Just the resident sunshine blower. WHOOOOOSHHHHH!!!! :)
|
LexieBelle
Carpal \'Tunnel
Reged: 11/07/10
Posts: 3680
|
|
Thanks SSMom, I appreciate that. And yes, you described it well.
I would clarify that the "entertaining" comes from DEBATE. We KNOW topics come up and they deviate from the "question" and go into "debate". Will I say things in a debate mode that are extreme? Yup.. Is that extremeness of statement necessarily how extreme my actual view is? Not necessarily. Do I find it "entertaining" to throw out a deliberately extreme view as part of a debate?
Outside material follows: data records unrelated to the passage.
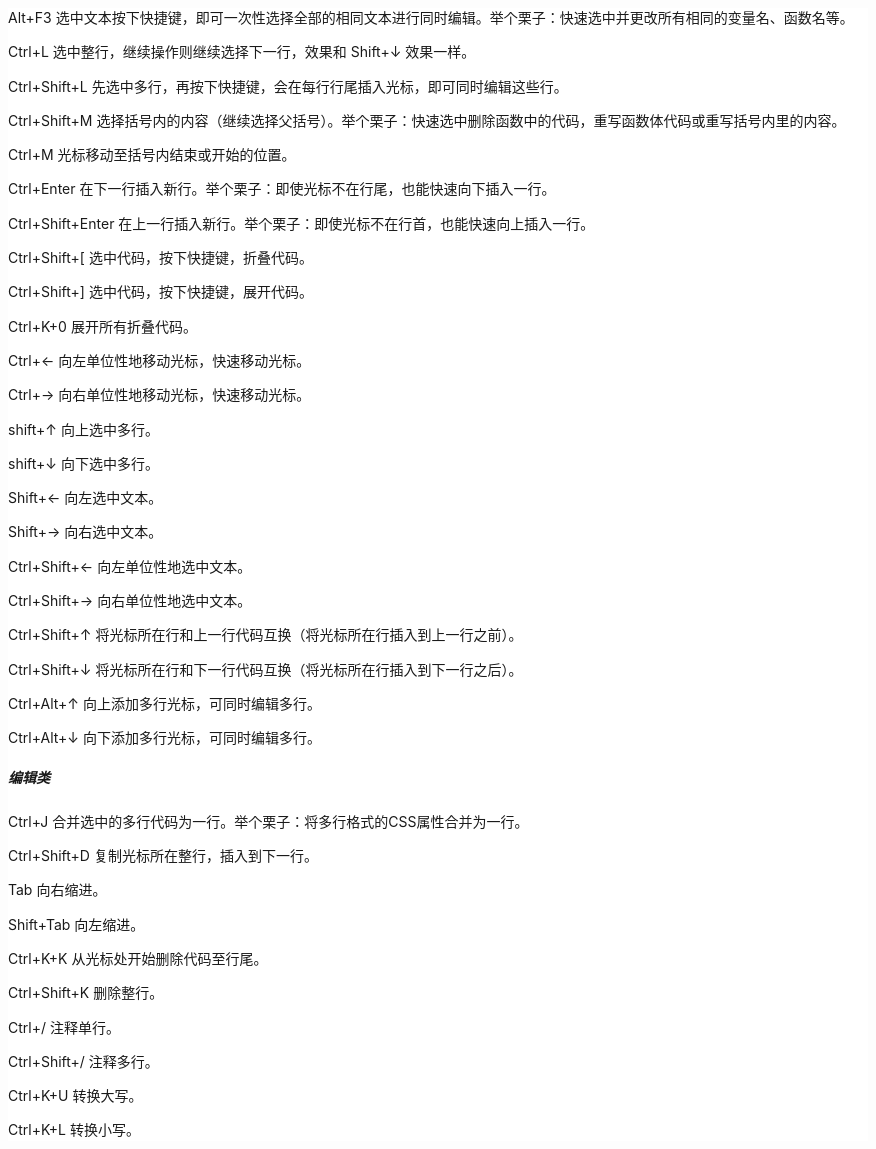 Alt+F3 选中文本按下快捷键，即可一次性选择全部的相同文本进行同时编辑。举个栗子：快速选中并更改所有相同的变量名、函数名等。<br>

Ctrl+L 选中整行，继续操作则继续选择下一行，效果和 Shift+↓ 效果一样。<br>

Ctrl+Shift+L 先选中多行，再按下快捷键，会在每行行尾插入光标，即可同时编辑这些行。<br>

Ctrl+Shift+M 选择括号内的内容（继续选择父括号）。举个栗子：快速选中删除函数中的代码，重写函数体代码或重写括号内里的内容。<br>

Ctrl+M 光标移动至括号内结束或开始的位置。<br>

Ctrl+Enter 在下一行插入新行。举个栗子：即使光标不在行尾，也能快速向下插入一行。<br>

Ctrl+Shift+Enter 在上一行插入新行。举个栗子：即使光标不在行首，也能快速向上插入一行。<br>

Ctrl+Shift+[ 选中代码，按下快捷键，折叠代码。<br>

Ctrl+Shift+] 选中代码，按下快捷键，展开代码。<br>

Ctrl+K+0 展开所有折叠代码。<br>

Ctrl+← 向左单位性地移动光标，快速移动光标。<br>

Ctrl+→ 向右单位性地移动光标，快速移动光标。<br>

shift+↑ 向上选中多行。<br>

shift+↓ 向下选中多行。<br>

Shift+← 向左选中文本。<br>

Shift+→ 向右选中文本。<br>

Ctrl+Shift+← 向左单位性地选中文本。<br>

Ctrl+Shift+→ 向右单位性地选中文本。<br>

Ctrl+Shift+↑ 将光标所在行和上一行代码互换（将光标所在行插入到上一行之前）。<br>

Ctrl+Shift+↓ 将光标所在行和下一行代码互换（将光标所在行插入到下一行之后）。<br>

Ctrl+Alt+↑ 向上添加多行光标，可同时编辑多行。<br>

Ctrl+Alt+↓ 向下添加多行光标，可同时编辑多行。<br>

##### 编辑类

Ctrl+J 合并选中的多行代码为一行。举个栗子：将多行格式的CSS属性合并为一行。<br>

Ctrl+Shift+D 复制光标所在整行，插入到下一行。<br>

Tab 向右缩进。<br>

Shift+Tab 向左缩进。<br>

Ctrl+K+K 从光标处开始删除代码至行尾。<br>

Ctrl+Shift+K 删除整行。<br>

Ctrl+/ 注释单行。<br>

Ctrl+Shift+/ 注释多行。<br>

Ctrl+K+U 转换大写。<br>

Ctrl+K+L 转换小写。<br>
ABSOLUTELY!
|
SRS
Pooh-Bah

Reged: 11/05/10
Posts: 2161
|
|
Yes, the debates, twists, and turns are entertaining. Otherwise we wouldn't all stick around for years.
|
LexieBelle
Carpal \'Tunnel
Reged: 11/07/10
Posts: 3680
|
|
Exactly.... Why would someone spend time anywhere that wasn't entertaining? I mean in terms of like a website. Why would one bother? Just people's ideas of WHAT is entertaining exactly.. may differ.